* [Exercise description]
Take the entries below and reproduce exactly the portion that begins at the line containing "isotope defects, boundaries, or" and ends at the line containing "The theoretical cross", keeping both ends, dropping pictures, and adding nothing else.

* [Records provided]
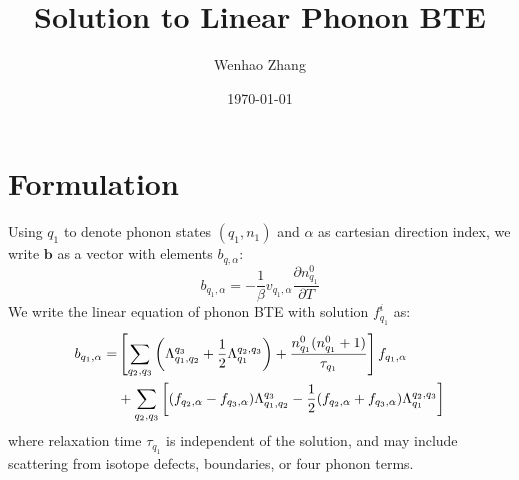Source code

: \documentclass{article}
\newcommand{\pfrac}[2]{\frac{\partial #1}{\partial #2}}
\begin{document}
\title{Solution to Linear Phonon BTE}
\author{Wenhao Zhang}
\date{\today}
\maketitle

\section{Formulation}
Using $q_1$ to denote phonon states $(q_1,n_1)$ and $\alpha$ as cartesian direction index, 
we write $\mathbf{b}$ as a vector with elements $b_{q,\alpha}$:
\begin{equation}
    b_{q_1,\alpha} = - \frac{1}{\beta} v_{q_1,\alpha} \pfrac{n_{q_1}^0}{T}
\end{equation}
We write the linear equation of phonon BTE with solution $f_{q_1}^i$ as:
\begin{align}
    b_{q_1,\alpha} = 
    &\left[ \sum_{q_2,q_3} \left( \Lambda_{q_1,q_2}^{q_3} + \frac{1}{2} \Lambda_{q_1}^{q_2, q_3} \right) + \frac{n_{q_1}^0(n_{q_1}^0+1)}{\tau_{q_1}} \right] 
    f_{q_1,\alpha} \notag \\
    &+ \sum_{q_2,q_3} 
    \left[ (f_{q_2,\alpha} - f_{q_3,\alpha})\Lambda_{q_1,q_2}^{q_3} - \frac{1}{2} (f_{q_2,\alpha} + f_{q_3,\alpha}) \Lambda_{q_1}^{q_2, q_3} \right]
\end{align}
where relaxation time $\tau_{q_1}$ is independent of the solution, and may include scattering from 
isotope defects, boundaries, or four phonon terms.

\end{document}
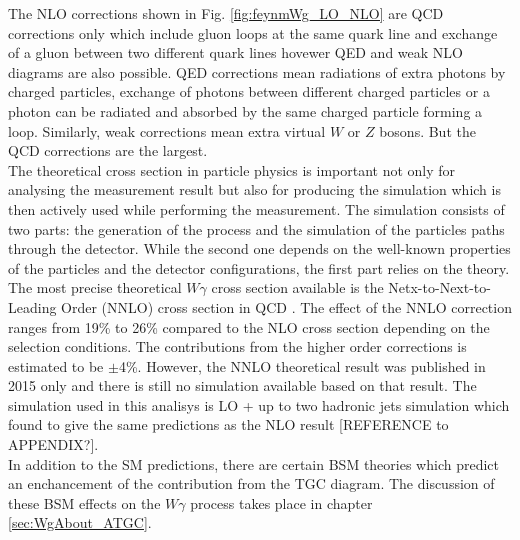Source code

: The NLO corrections shown in Fig. \ref{fig:feynmWg_LO_NLO} are QCD corrections only which include gluon loops at the same quark line and exchange of a gluon between two different quark lines hovewer QED and weak NLO diagrams are also possible. QED corrections mean radiations of extra photons by charged particles, exchange of photons between different charged particles or a photon can be radiated and absorbed by the same charged particle forming a loop. Similarly, weak corrections mean extra virtual $W$ or $Z$ bosons. But the QCD corrections are the largest.\\

The theoretical cross section in particle physics is important not only for analysing the measurement result but also for producing the simulation which is then actively used while performing the measurement. The simulation consists of two parts: the generation of the process and the simulation of the particles paths through the detector. While the second one depends on the well-known properties of the particles and the detector configurations, the first part relies on the theory.\\  

The most precise theoretical $W\gamma$ cross section available is the Netx-to-Next-to-Leading Order (NNLO) cross section in QCD \cite{ref_theory_NNLO}. The effect of the NNLO correction ranges from 19\% to 26\% compared to the NLO cross section depending on the selection conditions. The contributions from the higher order corrections is estimated to be $\pm$4\%. However, the NNLO theoretical result was published in 2015 only and there is still no simulation available based on that result. The simulation used in this analisys is LO + up to two hadronic jets simulation which found to give the same predictions as the NLO result [REFERENCE to APPENDIX?].\\

In addition to the SM predictions, there are certain BSM theories which predict an enchancement of the contribution from the TGC diagram. The discussion of these BSM effects on the $W\gamma$ process takes place in chapter \ref{sec:WgAbout_ATGC}.\\ 


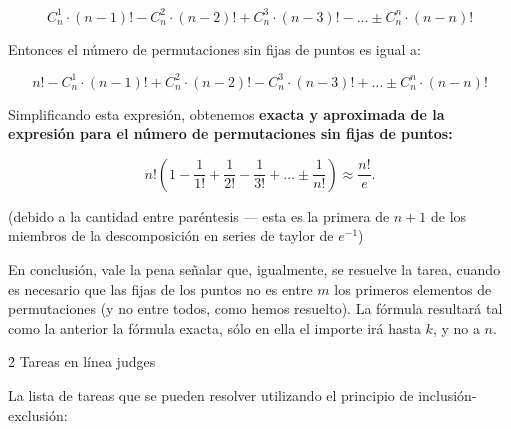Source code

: $$ C_n^1 \cdot (n-1)! - C_n^2 \cdot (n-2)! + C_n^3 \cdot (n-3)! - \ldots \pm C_n^n \cdot (n-n)! $$

Entonces el número de permutaciones sin fijas de puntos es igual a:

$$ n! - C_n^1 \cdot (n-1)! + C_n^2 \cdot (n-2)! - C_n^3 \cdot (n-3)! + \ldots \pm C_n^n \cdot (n-n)! $$

Simplificando esta expresión, obtenemos \bf{exacta y aproximada de la expresión para el número de permutaciones sin fijas de puntos}:

$$ n! \left( 1 - \frac{1}{1!} + \frac{1}{2!} - \frac{1}{3!} + \ldots \pm \frac{1}{n!} \right) \approx \frac{n!}{e}. $$

(debido a la cantidad entre paréntesis --- esta es la primera de $n+1$ de los miembros de la descomposición en series de taylor de $e^{-1}$)

En conclusión, vale la pena señalar que, igualmente, se resuelve la tarea, cuando es necesario que las fijas de los puntos no es entre $m$ los primeros elementos de permutaciones (y no entre todos, como hemos resuelto). La fórmula resultará tal como la anterior la fórmula exacta, sólo en ella el importe irá hasta $k$, y no a $n$.



\h2{ Tareas en línea judges }

La lista de tareas que se pueden resolver utilizando el principio de inclusión-exclusión:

* [Response to this task]
isotope defects, boundaries, or four phonon terms.

\end{document}
Source code

: The NLO corrections shown in Fig. \ref{fig:feynmWg_LO_NLO} are QCD corrections only which include gluon loops at the same quark line and exchange of a gluon between two different quark lines hovewer QED and weak NLO diagrams are also possible. QED corrections mean radiations of extra photons by charged particles, exchange of photons between different charged particles or a photon can be radiated and absorbed by the same charged particle forming a loop. Similarly, weak corrections mean extra virtual $W$ or $Z$ bosons. But the QCD corrections are the largest.\\

The theoretical cross section in particle physics is important not only for analysing the measurement result but also for producing the simulation which is then actively used while performing the measurement. The simulation consists of two parts: the generation of the process and the simulation of the particles paths through the detector. While the second one depends on the well-known properties of the particles and the detector configurations, the first part relies on the theory.\\  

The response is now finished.